Contacts, trust and communication are key to robust cyber capabilities
By Natalia Spinu, Chief, Moldovan Cyber Security Center, E.S. Center for Special Telecommunications
Today’s cyberspace poses innumerable risks to the security of private companies and public institutions, making them easy targets for cyber attacks by “hacktivist” groups, terrorist organizations or state-sponsored hackers. The days when an organization could withstand that onslaught alone have passed. A collective response based on information sharing can make organizations better prepared and more resilient to these emerging challenges.
Information sharing is voluntary in most cases and is based on a particular need or trust built over time. In some developed countries, legal initiatives have been implemented to encourage and sustain such activities, while reducing risks to the private sector with government as a trusted third party. That is an area where public-private partnerships take place.
In the Republic of Moldova, public-private partnerships don’t exist in the cyber domain. Therefore, information sharing typically occurs on an ad hoc basis. This informality severely affects the ability of business and governmental organizations to meet the challenges posed by cyber attacks. Just such a circumstance played a role in recent high-impact incidents in Moldova (CTB-Locker mass infections, Starnet database leak and others).
Many issues hinder information sharing between the private and public sectors and within the public sector alone. They include:
Uncertainties in national legislation.
No points of contact between private companies and public institutions.
Not knowing the structure and responsibilities of the state institutions involved in cyber security, or how and to whom illegal actions or security incidents should be reported.
Lack of qualified specialists.
No joint training exercises.
According to current legislation, seven organizations in Moldova are involved in fighting cyber threats and should engage in cyber information sharing at political, technical and civil levels:
Supreme Security Council — a consultative body overseeing the execution of governmental policies on national security.
Intelligence and Security Service — a specialized organ of state security responsible for combating cyber threats nationwide.
Ministry of Information Technology and Communications — department that develops and promotes state policy in the information and communications technology (ICT) domain, including cyberspace.

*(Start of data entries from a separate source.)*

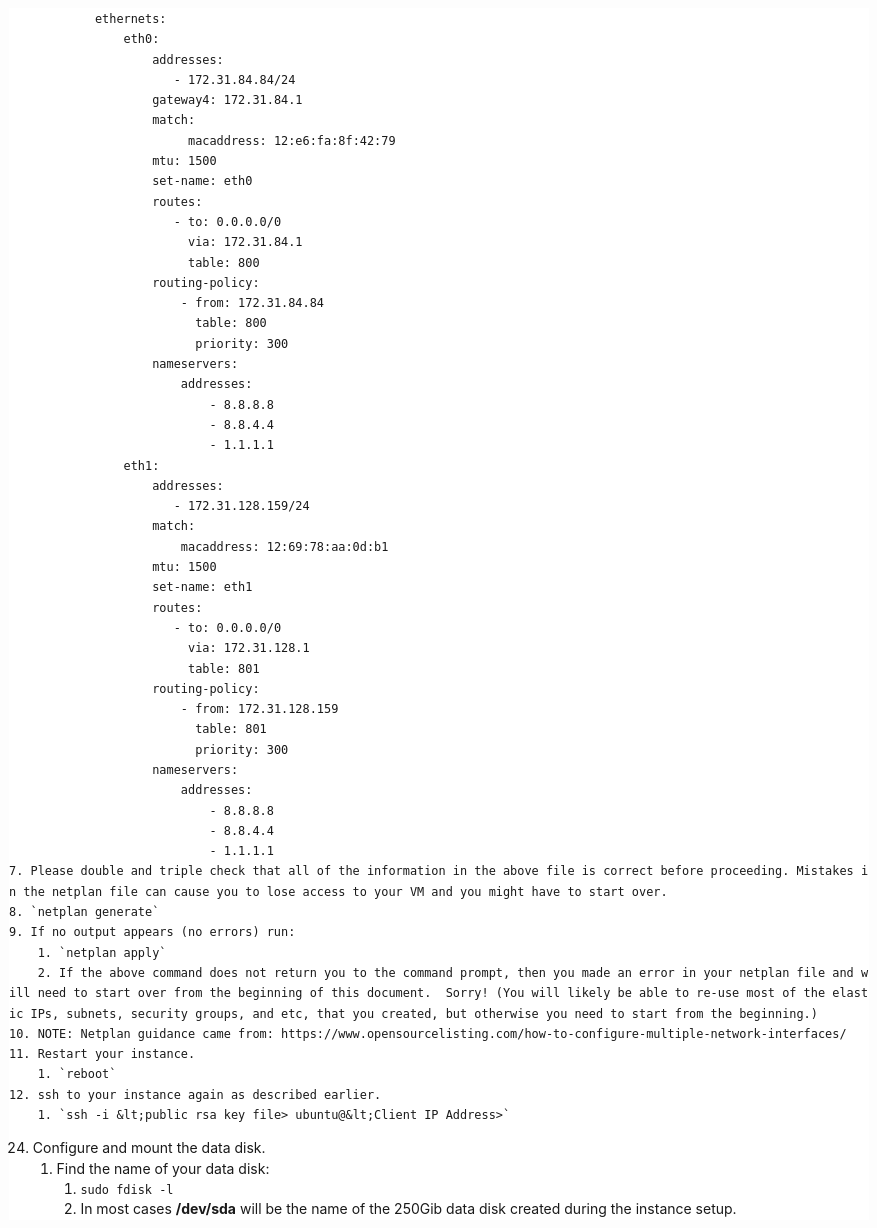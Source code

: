                 ethernets:
                    eth0:
                        addresses:
                           - 172.31.84.84/24
                        gateway4: 172.31.84.1
                        match:
                             macaddress: 12:e6:fa:8f:42:79
                        mtu: 1500
                        set-name: eth0
                        routes:
                           - to: 0.0.0.0/0
                             via: 172.31.84.1
                             table: 800
                        routing-policy:
                            - from: 172.31.84.84
                              table: 800
                              priority: 300
                        nameservers:
                            addresses:
                                - 8.8.8.8
                                - 8.8.4.4
                                - 1.1.1.1
                    eth1:
                        addresses:
                           - 172.31.128.159/24
                        match:
                            macaddress: 12:69:78:aa:0d:b1
                        mtu: 1500
                        set-name: eth1
                        routes:
                           - to: 0.0.0.0/0
                             via: 172.31.128.1
                             table: 801
                        routing-policy:
                            - from: 172.31.128.159
                              table: 801
                              priority: 300
                        nameservers:
                            addresses:
                                - 8.8.8.8
                                - 8.8.4.4
                                - 1.1.1.1
    7. Please double and triple check that all of the information in the above file is correct before proceeding. Mistakes in the netplan file can cause you to lose access to your VM and you might have to start over.
    8. `netplan generate`
    9. If no output appears (no errors) run:
        1. `netplan apply`
        2. If the above command does not return you to the command prompt, then you made an error in your netplan file and will need to start over from the beginning of this document.  Sorry! (You will likely be able to re-use most of the elastic IPs, subnets, security groups, and etc, that you created, but otherwise you need to start from the beginning.)
    10. NOTE: Netplan guidance came from: https://www.opensourcelisting.com/how-to-configure-multiple-network-interfaces/
    11. Restart your instance.
        1. `reboot`
    12. ssh to your instance again as described earlier.
        1. `ssh -i &lt;public rsa key file> ubuntu@&lt;Client IP Address>`
24. Configure and mount the data disk.
    1. Find the name of your data disk:
        1. `sudo fdisk -l` 
        2. In most cases **/dev/sda** will be the name of the 250Gib data disk created during the instance setup.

Office of the Prosecutor General — responsible for the coordination and prosecution of cyber crime.
Center for Combating Cyber Crimes — a police department specializing in the investigation and arrest of cyber criminals.
National Center for Personal Data Protection — an autonomous public authority responsible for the compliance of personal data processing.
Cyber Security Center CERT-GOV-MD — a government computer emergency response team.
The Cyber Security Center CERT-GOV-MD is a government-level institution involved in national cyber security development. But that prestige comes with the responsibility to solve complex cyber issues. In recent years, CERT-GOV-MD has performed a number of activities aimed at improving cyber information sharing nationwide. Some noticeable improvements have occurred that can be divided into three areas:
Establishing national and international points of contact. In June 2013, CERT-GOV-MD produced an initiative in accordance with an order from the prime minister that requested public administration authorities share information regarding threats and vulnerabilities and report any malicious activity to CERT-GOV-MD. That established an additional pillar in the public-sector information sharing framework and identified contacts at a technical level within government institutions. Another achievement was reached in 2014 when CERT-GOV-MD became an accredited member of Trusted Introducer, an organization that unites European computer emergency response teams. This establishes direct and trusted communication channels within the international cyber security community.
Building trust. From 2013 to 2015, CERT-GOV-MD organized a series of international conferences and workshops that brought together representatives from private companies, governmental structures and universities, as well as leading cyber security experts who helped remove the barriers of misunderstanding and cultivated personal relationships.
Fostering communication. By engaging simultaneously in the hands-on activities of countering state-targeted cyber incidents, in policy development, and with local, national and international groups and projects, CERT-GOV-MD has developed a unique and holistic understanding of cyber security in Moldova. That allows critical information on the most acute issues to be communicated from the most distant points of government to the highest officials of the country.
Cyber security requires a comprehensive approach. Political will, a nationwide engagement and the involvement of leading experts are key to creating conditions for state institutions to ensure an adequate level of cyber security. A successful realization of that goal depends on contacts, trust and communication. These are the components that define the role and mission of Cyber Security Center CERT-GOV-MD in Moldova’s national cyber information sharing.